Sparked from a discussion on another journal, I thought about how I pay almost $80 a month for my phone. It's just kinda creeped its way up there through various additions. Really, it was because I took a hit and added my sister to my account, so we have a family plan, which is more expensive overall, but cheaper than if I had a single plan with basically no features. Phones be gettin' expensive! Speaking of phones, I've hated mine since like a week and a half after I got it. I learned today while talking with customer support that I've owned it for 5 months already, which is neat. Anyway, it started when it appeared my receiver was misaligned and I couldn't hear people when they called, except for a faint whisper. That eventually fixed itself (I think I dropped it and it fixed it XD). But for awhile now, it turns off whenever it damn well pleases. The rate at which it turns off is random - sometimes I'll turn it back on and it'll turn right back off like 4 or 5 times in a row. Sometimes it'll turn off because I clicked the unlock button. It definitely turns off any time I smack it or put pressure on it (though, oddly, a lot of times it DOESN'T if it falls from my pocket to the floor. Wtf). According to my phone insurance guy, I could pay the $40 and have a new phone tomorrow. Which is yay and convenient. Or, he said I was still under warranty and that it sounded defective and I have no cracks (some dents on the plastic but he said those didn't matter) and no water damage, so I could get it replace for the cost of shipping through T-Mobile. So I got transferred there. The lady at T-mobile said it was a battery issue, which is not covered under T-mobile and said to call Nokia because it IS covered under them. So. I'm waiting til 8 apparently to call.

I can see how it'd be a battery issue, because it'd turn off any time the connectors shifted away (hence when bumped). But! There doesn't appear to be damage to either my phone's plates or the battery's connectors. So I'm skeptical. Hrm!

I also emailed the woman we've been working with to get our lease signed. She said they'd be in contact this month, but Steve and I are eager to sign the lease and get the first month's rent out of the way.

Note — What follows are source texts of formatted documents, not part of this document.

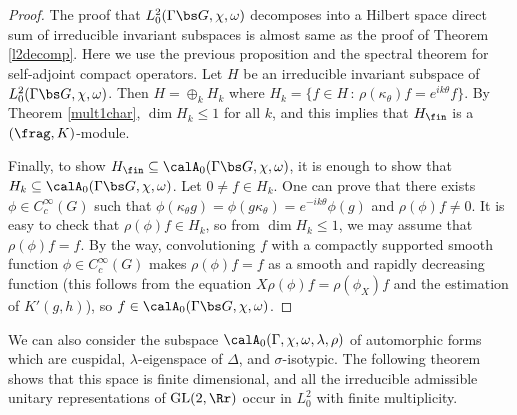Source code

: \begin{proof}
The proof that $L_{0}^{2}(\Gamma \bs G, \chi, \omega)$ decomposes into a Hilbert space direct sum of irreducible invariant subspaces is almost same as the proof of Theorem \ref{l2decomp}. Here we use the previous proposition and the spectral theorem for self-adjoint compact operators. 
Let $H$ be an irreducible invariant subspace of $L_{0}^{2}(\Gamma \bs G, \chi, \omega)$. 
Then $H = \oplus_{k} H_{k}$ where $H_{k} = \{f\in H\,:\, \rho(\kappa_{\theta})f = e^{ik\theta}f\}$. 
By Theorem \ref{mult1char}, $\dim H_{k} \leq 1$ for all $k$, and this implies that $H_{\fin}$ is a $(\frag, K)$-module. 

Finally, to show $H_{\fin} \subseteq \calA_{0}(\Gamma\bs G, \chi, \omega)$, it is enough to show that $H_{k} \subseteq \calA_{0}(\Gamma\bs G, \chi, \omega)$. 
Let $0\neq f\in H_k$. 
One can prove that there exists $\phi\in C_{c}^{\infty}(G)$ such that $\phi(\kappa_{\theta}g) = \phi(g\kappa_{\theta}) = e^{-ik\theta}\phi(g)$ and $\rho(\phi)f \neq 0$. 
It is easy to check that $\rho(\phi)f\in H_k$, so from $\dim H_k \leq 1$, we may assume that $\rho(\phi) f = f$. 
By the way, convolutioning $f$ with a compactly supported smooth function $\phi\in C_{c}^{\infty}(G)$ makes $\rho(\phi)f = f$ as a smooth and rapidly decreasing function (this follows from the equation $X\rho(\phi)f = \rho(\phi_X)f$ and the estimation of $K'(g, h)$), so $f\in \calA_{0}(\Gamma \bs G, \chi, \omega)$. 
\end{proof}


We can also consider the subspace $\calA_{0}(\Gamma, \chi, \omega, \lambda, \rho)$ of automorphic forms which are cuspidal, $\lambda$-eigenspace of $\Delta$, and $\sigma$-isotypic. 
The following theorem shows that this space is finite dimensional, and all the irreducible admissible unitary representations of $\GL(2, \Rr)$ occur in $L^{2}_{0}$ with finite multiplicity. 

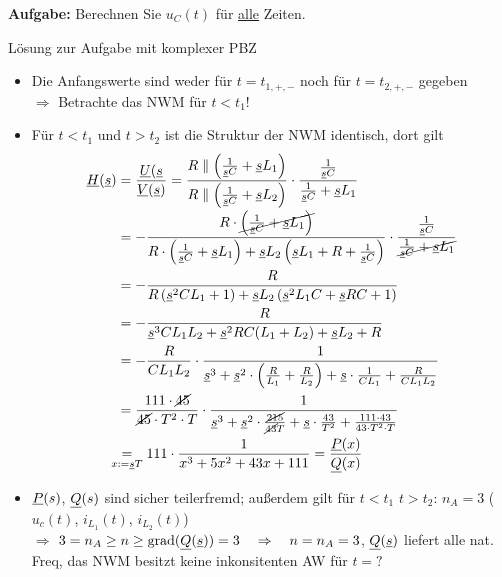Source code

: \textbf{Aufgabe:} Berechnen Sie $u_C(t)$ für \underline{alle} Zeiten.

Lösung zur Aufgabe mit komplexer PBZ

\begin{itemize}
  \item
    Die Anfangswerte sind weder für $t=t_{1,+,-}$ noch für
    $t=t_{2,+,-}$ gegeben\\
    $\Rightarrow$ Betrachte das NWM für $t<t_1$!
  \item
    Für $t<t_1$ und $t>t_2$ ist die Struktur der NWM identisch, dort gilt
    \begin{align*}
      \cn H(\cn s)
        &= \frac{\cn U(\cn s}{\cn V(\cn s)}
         = \frac{%
            R\parallel\left(\frac{1}{\cn sC}+\cn sL_1\right)%
          }{%
            R\parallel\left(\frac{1}{\cn sC}+\cn sL_2\right)
          }
          \cdot\frac{%
            \frac{1}{\cn sC}
          }{%
            \frac{1}{\cn sC}+\cn sL_1
          }\\
        &= -\frac{%
            R\cdot\cancel{\left(\frac{1}{\cn sC}+\cn sL_1\right)}
          }{%
            R\cdot\left(\frac{1}{\cn sC}+\cn sL_1\right)
            +\cn sL_2\left(\cn sL_1+R+\frac{1}{\cn sC}\right)
          }
          \cdot\frac{%
            \frac{1}{\cn sC}
          }{%
            \cancel{\frac{1}{\cn sC}+\cn sL_1}
          }\\
        &= -\frac{%
          R
          }{%
            R\left(\cn s^2CL_1+1\right)+\cn sL_2\left(\cn s^2L_1C+\cn sRC+1\right)
          }\\
        &= -\frac{%
          R
          }{%
            \cn s^3CL_1L_2+\cn s^2RC(L_1+L_2)+\cn sL_2+R
          }\\
        &= -\frac{R}{CL_1L_2}\cdot
          \frac{1}{%
            \cn s^3+\cn s^2\cdot\left(\frac{R}{L_1}+\frac{R}{L_2}\right)
            +\cn s\cdot \frac{1}{CL_1}+\frac{R}{CL_1L_2}
          }\\
        &= \frac{111\cdot \cancel{45}}{\cancel{45}\cdot T^2\cdot T}
          \cdot\frac{1}{%
            \cn s^3+\cn s^2\cdot\frac{\cancel{215}}{\cancel{43}T}+\cn s\cdot\frac{43}{T^2}
            +\frac{111\cdot 43}{43\cdot T^2\cdot T}
          }\\
        &\!\!\!\!\underset{x:=\cn sT}{=} 111\cdot\frac{1}{%
            x^3+5x^2+43x+111
          } = \frac{\cn P(x)}{\cn Q(x)}\\
    \end{align*}

\item $\underline{P}(s)$, $\underline{Q}(s)$ sind sicher teilerfremd; außerdem gilt für $t<t_1$
  $t>t_2$: $n_A=3$ ($u_c(t)$, $i_{L_1}(t)$, $i_{L_2}(t)$)\\
  $\Rightarrow$ $3=n_A\geq n\geq \operatorname{grad}(\underline{Q}(\underline{s}))=3\quad\Rightarrow\quad n=n_A=3$,
  $\underline{Q}(\underline{s})$ liefert alle nat. Freq, das NWM besitzt keine inkonsitenten AW
  für $t=?$


\end{itemize}
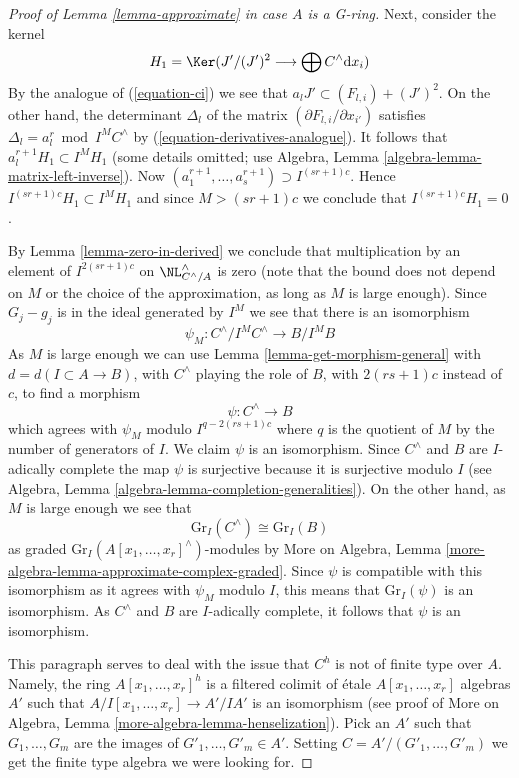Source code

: \begin{proof}[Proof of Lemma \ref{lemma-approximate} in case $A$ is a G-ring]
\medskip\noindent
Next, consider the kernel
$$
H_1 = \Ker(J'/(J')^2 \longrightarrow \bigoplus C^\wedge \text{d}x_i)
$$
By the analogue of (\ref{equation-ci}) we see that
$a_l J' \subset (F_{l, i}) + (J')^2$. On the other hand, the
determinant $\Delta_l$ of the matrix $(\partial F_{l, i}/ \partial x_{i'})$
satisfies $\Delta_l = a_l^r \bmod I^M C^\wedge$ by
(\ref{equation-derivatives-analogue}). It follows that
$a_l^{r + 1} H_1 \subset I^M H_1$ (some details omitted; use
Algebra, Lemma \ref{algebra-lemma-matrix-left-inverse}).
Now $(a_1^{r + 1}, \ldots, a_s^{r + 1}) \supset I^{(sr + 1)c}$.
Hence $I^{(sr + 1)c}H_1 \subset I^M H_1$ and since $M > (sr + 1)c$
we conclude that $I^{(sr + 1)c}H_1 = 0$.

\medskip\noindent
By Lemma \ref{lemma-zero-in-derived}
we conclude that multiplication by an element
of $I^{2(sr + 1)c}$ on $\NL^\wedge_{C^\wedge/A}$ is zero
(note that the bound does not depend on $M$ or the choice
of the approximation, as long as $M$ is large enough).
Since $G_j - g_j$ is in the ideal generated by $I^M$
we see that there is an isomorphism
$$
\psi_M : C^\wedge/I^MC^\wedge \to B/I^MB
$$
As $M$ is large enough we can use
Lemma \ref{lemma-get-morphism-general}
with $d = d(I \subset A \to B)$,
with $C^\wedge$ playing the role of $B$,
with $2(rs + 1)c$ instead of $c$,
to find a morphism
$$
\psi : C^\wedge \longrightarrow B
$$
which agrees with $\psi_M$ modulo $I^{q - 2(rs + 1)c}$ where
$q$ is the quotient of $M$ by the number of generators of $I$.
We claim $\psi$ is an isomorphism. Since $C^\wedge$ and $B$
are $I$-adically complete the map $\psi$ is surjective
because it is surjective modulo $I$ (see
Algebra, Lemma \ref{algebra-lemma-completion-generalities}).
On the other hand, as $M$ is large enough we see that
$$
\text{Gr}_I(C^\wedge) \cong \text{Gr}_I(B)
$$
as graded $\text{Gr}_I(A[x_1, \ldots, x_r]^\wedge)$-modules
by More on Algebra, Lemma \ref{more-algebra-lemma-approximate-complex-graded}.
Since $\psi$ is compatible with this isomorphism as it
agrees with $\psi_M$ modulo $I$, this means that $\text{Gr}_I(\psi)$ is an
isomorphism. As $C^\wedge$ and $B$ are
$I$-adically complete, it follows that $\psi$ is an isomorphism.

\medskip\noindent
This paragraph serves to deal with the issue that $C^h$
is not of finite type over $A$. Namely, the ring
$A[x_1, \ldots, x_r]^h$ is a filtered colimit of
\'etale $A[x_1, \ldots, x_r]$ algebras $A'$ such that
$A/I[x_1, \ldots, x_r] \to A'/IA'$ is an isomorphism
(see proof of More on Algebra, Lemma \ref{more-algebra-lemma-henselization}).
Pick an $A'$ such that $G_1, \ldots, G_m$ are the
images of $G'_1, \ldots, G'_m \in A'$.
Setting $C = A'/(G'_1, \ldots, G'_m)$ we get the finite
type algebra we were looking for.
\end{proof}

We're so excited to move allll our shtuff and buy things to help organize, such as shelving (including bookshelves, though Paul told me I could take the bookcase that resides at my parents' house that his dad made me a long time ago, which is zomg yay!!!! MOAR SPAISE FORE BUUUUKS) and maybe an armoire from an auction or thrift store to help manage our clothes, because I think in my excitement of the greatness of every other part of the apartment that I forgot to notice there was only one closet.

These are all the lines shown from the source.